Dataset excerpts

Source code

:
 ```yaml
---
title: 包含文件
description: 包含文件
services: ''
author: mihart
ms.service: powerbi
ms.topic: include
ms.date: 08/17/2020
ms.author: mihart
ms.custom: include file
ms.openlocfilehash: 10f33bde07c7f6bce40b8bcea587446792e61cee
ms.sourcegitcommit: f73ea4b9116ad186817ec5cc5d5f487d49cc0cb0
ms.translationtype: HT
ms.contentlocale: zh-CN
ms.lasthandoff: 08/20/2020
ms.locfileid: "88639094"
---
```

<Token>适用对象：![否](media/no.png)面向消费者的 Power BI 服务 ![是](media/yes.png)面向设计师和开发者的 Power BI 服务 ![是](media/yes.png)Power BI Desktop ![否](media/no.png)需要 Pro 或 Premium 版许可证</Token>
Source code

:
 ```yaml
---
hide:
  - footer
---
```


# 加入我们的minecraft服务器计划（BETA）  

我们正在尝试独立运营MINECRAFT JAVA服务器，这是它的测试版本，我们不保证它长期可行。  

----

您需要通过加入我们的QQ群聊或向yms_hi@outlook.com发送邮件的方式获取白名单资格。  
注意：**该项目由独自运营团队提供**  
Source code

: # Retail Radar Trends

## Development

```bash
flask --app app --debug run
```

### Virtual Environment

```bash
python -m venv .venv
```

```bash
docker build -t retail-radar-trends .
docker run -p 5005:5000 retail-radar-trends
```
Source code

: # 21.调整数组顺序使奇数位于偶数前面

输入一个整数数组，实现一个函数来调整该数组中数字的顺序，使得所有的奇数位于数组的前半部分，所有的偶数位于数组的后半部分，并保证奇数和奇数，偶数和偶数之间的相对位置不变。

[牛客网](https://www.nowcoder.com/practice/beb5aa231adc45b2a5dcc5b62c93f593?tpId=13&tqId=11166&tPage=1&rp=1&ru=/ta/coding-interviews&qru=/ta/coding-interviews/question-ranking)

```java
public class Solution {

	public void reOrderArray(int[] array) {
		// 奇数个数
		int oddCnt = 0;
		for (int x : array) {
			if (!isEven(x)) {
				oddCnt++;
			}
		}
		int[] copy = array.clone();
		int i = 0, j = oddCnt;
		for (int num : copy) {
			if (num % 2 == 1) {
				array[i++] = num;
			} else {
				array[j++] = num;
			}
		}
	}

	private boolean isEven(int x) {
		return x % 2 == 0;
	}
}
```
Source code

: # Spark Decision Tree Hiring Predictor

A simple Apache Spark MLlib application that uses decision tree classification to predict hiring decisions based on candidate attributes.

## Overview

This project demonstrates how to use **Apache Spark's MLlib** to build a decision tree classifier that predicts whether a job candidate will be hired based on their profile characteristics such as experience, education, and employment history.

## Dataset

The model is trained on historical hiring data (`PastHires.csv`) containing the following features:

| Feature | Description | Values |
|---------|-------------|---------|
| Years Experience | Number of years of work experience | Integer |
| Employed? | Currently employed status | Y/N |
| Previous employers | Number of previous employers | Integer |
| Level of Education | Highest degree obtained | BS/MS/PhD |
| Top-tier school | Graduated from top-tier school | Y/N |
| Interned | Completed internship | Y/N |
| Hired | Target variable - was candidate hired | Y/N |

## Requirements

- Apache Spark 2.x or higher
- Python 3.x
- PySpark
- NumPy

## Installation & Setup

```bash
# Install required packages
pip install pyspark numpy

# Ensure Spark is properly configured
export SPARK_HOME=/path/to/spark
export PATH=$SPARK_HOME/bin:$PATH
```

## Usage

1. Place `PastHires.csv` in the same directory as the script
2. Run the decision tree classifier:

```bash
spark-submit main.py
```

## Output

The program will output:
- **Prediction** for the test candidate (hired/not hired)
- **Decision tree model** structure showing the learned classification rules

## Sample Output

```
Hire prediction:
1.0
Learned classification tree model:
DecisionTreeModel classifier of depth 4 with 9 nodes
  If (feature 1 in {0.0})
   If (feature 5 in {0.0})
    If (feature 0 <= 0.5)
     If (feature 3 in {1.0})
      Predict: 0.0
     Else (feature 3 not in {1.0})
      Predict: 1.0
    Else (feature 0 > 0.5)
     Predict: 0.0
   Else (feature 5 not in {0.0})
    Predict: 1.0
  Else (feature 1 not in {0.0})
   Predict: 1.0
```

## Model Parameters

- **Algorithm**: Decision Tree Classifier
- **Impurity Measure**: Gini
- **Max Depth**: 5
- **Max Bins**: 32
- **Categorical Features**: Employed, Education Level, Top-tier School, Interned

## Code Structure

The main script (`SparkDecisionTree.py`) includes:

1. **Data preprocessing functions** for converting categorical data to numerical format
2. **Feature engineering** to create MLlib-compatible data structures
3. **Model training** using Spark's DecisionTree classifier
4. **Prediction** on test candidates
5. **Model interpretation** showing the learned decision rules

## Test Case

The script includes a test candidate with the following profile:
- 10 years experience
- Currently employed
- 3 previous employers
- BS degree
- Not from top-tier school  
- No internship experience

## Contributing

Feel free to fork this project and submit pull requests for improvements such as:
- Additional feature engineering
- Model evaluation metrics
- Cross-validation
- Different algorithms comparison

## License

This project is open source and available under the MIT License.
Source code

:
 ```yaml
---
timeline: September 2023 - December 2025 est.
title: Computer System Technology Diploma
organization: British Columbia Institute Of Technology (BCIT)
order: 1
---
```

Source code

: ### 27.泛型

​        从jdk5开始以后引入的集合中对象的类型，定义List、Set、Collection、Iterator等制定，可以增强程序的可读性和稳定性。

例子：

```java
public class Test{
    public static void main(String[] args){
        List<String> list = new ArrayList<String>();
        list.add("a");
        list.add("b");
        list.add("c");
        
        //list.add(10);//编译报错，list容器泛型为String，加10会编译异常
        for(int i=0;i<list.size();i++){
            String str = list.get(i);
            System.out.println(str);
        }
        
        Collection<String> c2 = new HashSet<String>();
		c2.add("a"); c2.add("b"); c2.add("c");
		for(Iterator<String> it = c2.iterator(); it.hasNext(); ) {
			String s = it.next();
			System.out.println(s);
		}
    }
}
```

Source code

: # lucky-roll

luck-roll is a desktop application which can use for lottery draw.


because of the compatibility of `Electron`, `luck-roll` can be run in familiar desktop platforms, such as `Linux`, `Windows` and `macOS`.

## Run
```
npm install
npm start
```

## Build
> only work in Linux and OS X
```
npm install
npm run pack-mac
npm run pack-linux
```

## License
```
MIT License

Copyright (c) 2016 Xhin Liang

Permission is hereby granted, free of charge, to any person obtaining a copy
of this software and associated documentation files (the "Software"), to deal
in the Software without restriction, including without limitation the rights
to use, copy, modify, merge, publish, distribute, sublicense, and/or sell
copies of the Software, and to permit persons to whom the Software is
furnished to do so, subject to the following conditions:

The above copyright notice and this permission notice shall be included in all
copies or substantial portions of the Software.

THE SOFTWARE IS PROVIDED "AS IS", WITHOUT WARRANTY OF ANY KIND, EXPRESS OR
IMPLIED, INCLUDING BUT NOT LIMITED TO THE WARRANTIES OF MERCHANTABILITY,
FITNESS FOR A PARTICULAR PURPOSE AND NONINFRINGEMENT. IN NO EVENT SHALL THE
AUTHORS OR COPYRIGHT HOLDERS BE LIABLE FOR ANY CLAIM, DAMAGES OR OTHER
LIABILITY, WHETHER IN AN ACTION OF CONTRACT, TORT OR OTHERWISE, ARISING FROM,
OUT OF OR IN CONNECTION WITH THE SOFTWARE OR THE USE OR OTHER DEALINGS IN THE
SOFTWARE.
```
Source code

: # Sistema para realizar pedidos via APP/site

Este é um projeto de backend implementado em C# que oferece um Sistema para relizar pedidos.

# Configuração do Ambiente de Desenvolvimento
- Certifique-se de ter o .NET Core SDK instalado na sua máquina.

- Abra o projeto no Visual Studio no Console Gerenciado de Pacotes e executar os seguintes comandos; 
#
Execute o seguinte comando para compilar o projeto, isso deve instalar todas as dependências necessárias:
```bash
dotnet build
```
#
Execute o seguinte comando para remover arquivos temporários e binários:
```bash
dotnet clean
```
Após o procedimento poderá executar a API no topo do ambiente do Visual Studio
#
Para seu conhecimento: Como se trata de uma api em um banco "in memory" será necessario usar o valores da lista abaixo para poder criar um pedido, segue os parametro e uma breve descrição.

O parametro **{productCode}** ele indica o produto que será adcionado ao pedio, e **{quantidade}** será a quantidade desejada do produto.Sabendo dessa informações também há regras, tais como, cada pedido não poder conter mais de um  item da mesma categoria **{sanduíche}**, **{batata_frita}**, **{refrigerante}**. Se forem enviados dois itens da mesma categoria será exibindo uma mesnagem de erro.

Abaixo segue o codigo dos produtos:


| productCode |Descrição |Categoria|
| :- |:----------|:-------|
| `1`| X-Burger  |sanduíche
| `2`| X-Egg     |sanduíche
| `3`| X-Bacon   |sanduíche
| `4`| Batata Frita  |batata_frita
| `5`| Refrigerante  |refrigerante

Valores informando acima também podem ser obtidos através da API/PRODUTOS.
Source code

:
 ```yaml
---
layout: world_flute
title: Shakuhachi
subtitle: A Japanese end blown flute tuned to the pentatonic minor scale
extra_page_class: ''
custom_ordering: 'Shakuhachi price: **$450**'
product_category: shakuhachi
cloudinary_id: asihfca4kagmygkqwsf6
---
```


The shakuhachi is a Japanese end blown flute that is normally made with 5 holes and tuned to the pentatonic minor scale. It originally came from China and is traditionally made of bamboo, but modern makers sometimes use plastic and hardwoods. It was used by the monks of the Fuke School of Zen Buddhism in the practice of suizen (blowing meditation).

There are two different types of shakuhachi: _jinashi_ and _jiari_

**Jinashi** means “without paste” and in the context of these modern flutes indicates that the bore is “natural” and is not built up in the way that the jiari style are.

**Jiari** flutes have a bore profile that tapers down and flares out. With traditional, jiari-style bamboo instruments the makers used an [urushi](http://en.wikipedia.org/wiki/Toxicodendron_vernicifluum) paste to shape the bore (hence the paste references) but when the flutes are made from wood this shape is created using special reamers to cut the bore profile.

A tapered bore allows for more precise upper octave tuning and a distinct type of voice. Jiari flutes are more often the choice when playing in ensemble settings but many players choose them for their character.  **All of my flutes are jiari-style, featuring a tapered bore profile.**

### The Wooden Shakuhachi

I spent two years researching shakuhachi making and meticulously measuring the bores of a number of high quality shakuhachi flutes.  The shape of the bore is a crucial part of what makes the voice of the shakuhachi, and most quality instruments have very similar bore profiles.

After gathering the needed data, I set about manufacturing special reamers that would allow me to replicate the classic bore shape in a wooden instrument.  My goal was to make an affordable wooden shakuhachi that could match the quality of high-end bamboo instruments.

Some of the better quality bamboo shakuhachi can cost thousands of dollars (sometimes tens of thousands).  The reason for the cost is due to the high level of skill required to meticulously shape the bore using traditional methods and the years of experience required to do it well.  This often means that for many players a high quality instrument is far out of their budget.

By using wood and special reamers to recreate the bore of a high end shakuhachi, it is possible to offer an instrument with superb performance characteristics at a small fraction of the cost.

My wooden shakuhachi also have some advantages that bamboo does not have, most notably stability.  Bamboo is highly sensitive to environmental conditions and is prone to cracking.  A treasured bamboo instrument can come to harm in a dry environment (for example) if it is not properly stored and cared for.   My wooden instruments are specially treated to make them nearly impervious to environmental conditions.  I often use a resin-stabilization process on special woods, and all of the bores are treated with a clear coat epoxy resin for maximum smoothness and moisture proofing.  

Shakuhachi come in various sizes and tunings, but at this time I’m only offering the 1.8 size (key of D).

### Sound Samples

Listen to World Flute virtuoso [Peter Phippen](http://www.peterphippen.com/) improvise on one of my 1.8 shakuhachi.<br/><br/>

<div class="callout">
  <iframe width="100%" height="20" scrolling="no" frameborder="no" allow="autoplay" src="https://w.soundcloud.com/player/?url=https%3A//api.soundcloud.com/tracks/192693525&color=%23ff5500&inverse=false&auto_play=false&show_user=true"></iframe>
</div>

◆ Work required ◆
Transcribe the records above from the line holding "pedidos via APP/site" down to the line holding "Para seu conhecimento: Como", inclusive, without adding anything.

◆ Result of the exercise ◆
: # Sistema para realizar pedidos via APP/site

Este é um projeto de backend implementado em C# que oferece um Sistema para relizar pedidos.

# Configuração do Ambiente de Desenvolvimento
- Certifique-se de ter o .NET Core SDK instalado na sua máquina.

- Abra o projeto no Visual Studio no Console Gerenciado de Pacotes e executar os seguintes comandos; 
#
Execute o seguinte comando para compilar o projeto, isso deve instalar todas as dependências necessárias:
```bash
dotnet build
```
#
Execute o seguinte comando para remover arquivos temporários e binários:
```bash
dotnet clean
```
Após o procedimento poderá executar a API no topo do ambiente do Visual Studio
#
Para seu conhecimento: Como se trata de uma api em um banco "in memory" será necessario usar o valores da lista abaixo para poder criar um pedido, segue os parametro e uma breve descrição.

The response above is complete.